>

Bojonegoro Menuju Kota Maksiat?



Share |
Bojonegoro (SI ONLINE) - Ironis. Bojonegoro yang dipimpin seorang kader Partai Amanat Nasional (PAN) dan sekaligus yang disanjung-sanjung sebagai putera terbaik Muhammadiyah, ternyata tidak mampu mengubah wajahnya menjadi kota yang lebih religius. Faktanya yang terjadi justru sebaliknya, segala bentuk kemaksiatan dan perilaku berbahu syirik merebak di mana-mana. Anehnya, hal seperti itu nampaknya tidak pernah ditangani secara serius, dan bahkan tradisi berbahu syirikpun justru dilestarikan sebagai asset budaya lokal.

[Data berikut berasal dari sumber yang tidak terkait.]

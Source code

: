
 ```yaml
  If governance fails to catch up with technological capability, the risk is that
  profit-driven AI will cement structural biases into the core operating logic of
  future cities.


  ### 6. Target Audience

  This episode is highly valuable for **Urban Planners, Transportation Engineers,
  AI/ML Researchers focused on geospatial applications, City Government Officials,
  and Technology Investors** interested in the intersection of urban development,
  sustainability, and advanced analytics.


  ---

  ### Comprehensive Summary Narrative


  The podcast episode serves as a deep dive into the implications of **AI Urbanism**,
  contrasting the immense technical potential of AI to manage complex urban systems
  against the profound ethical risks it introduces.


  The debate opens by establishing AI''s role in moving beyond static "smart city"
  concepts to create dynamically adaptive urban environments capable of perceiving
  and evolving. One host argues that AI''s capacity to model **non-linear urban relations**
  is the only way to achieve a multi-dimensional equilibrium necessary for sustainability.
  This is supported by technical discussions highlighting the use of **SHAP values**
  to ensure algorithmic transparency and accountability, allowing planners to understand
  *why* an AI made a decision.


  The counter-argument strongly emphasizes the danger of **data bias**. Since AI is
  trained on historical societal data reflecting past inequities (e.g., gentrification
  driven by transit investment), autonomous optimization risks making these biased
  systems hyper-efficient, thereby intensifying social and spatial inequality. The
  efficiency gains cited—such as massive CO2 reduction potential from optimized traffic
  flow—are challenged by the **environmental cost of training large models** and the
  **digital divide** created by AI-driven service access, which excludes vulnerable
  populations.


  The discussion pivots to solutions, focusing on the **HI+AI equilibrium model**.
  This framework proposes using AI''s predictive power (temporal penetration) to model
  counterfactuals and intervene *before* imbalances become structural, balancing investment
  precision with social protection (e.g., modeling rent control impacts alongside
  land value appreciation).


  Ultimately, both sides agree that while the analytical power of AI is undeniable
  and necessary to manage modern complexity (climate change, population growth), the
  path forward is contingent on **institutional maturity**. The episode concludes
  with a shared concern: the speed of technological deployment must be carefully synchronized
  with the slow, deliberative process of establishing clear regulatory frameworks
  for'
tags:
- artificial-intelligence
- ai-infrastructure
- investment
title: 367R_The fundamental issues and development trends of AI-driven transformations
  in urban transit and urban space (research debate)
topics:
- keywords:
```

Awal terpilihnya Drs. H. Suyoto, M.Si sebagai bupati Bojonegoro, bagi umat Islam setempat merupakan harapan baru untuk semakin tegaknya sebuah syiar Islam. Dia yang dikenal sebagai mubaligh sekaligus intelektual muda itu diakui merupakan simbol kemenangan Islam dalam pemilihan kepala daerah (Pilkada) secara langsung yang dilaksanakan empat tahun yang lalu. Meski dia merupakan kader Muhammadiyah, namun dia relatif bisa diterima oleh golongan Islam secara umum. Malah masyarakat golongan sekulerpun yang kandidat calonnya kalah dalam Pilkada waktu itu, sebagian besar juga bias menerima kehadiran Suyoto sebagai bupati. Dia memang dikenal sebagai sosok yang fleksibel sehingga bisa berada di mana-mana. Sebagaimana dia katakan sendiri dalam pidato di awal pemerintahannya, ibarat seorang sopir dia merupakan sopir bus umum. Siapa pun boleh ikut menumpang dan akan dia antarkan sampai tujuan dengan baik dan selamat. Mendengar pernyataan itu, masyarakat Bojonegoro yang hadir seperti terhipnotis dan sontak langsung mengaplous dengan pekikan, Allahu Akbar!

Namun setelah empat tahun lebih dalam pemerintahannya apa yang diharapkan oleh umat Islam di Bojonegoro itu nampaknya masih ibarat ‘jauh api dari panggang’nya. Harapan untuk memoleh wajah Bojonegoro menjadi lebih religius, boleh dikatakan gagal. Alih-alih membuat kota lebih religius, faktanya justru kini kemaksiatan berkembang pesat. Dan parahnya lagi, di sisi lain budaya lokal berbau syirik yang semula sudah hampir terkubur, kini sepertinya malah dihidup-hidupkan lagi.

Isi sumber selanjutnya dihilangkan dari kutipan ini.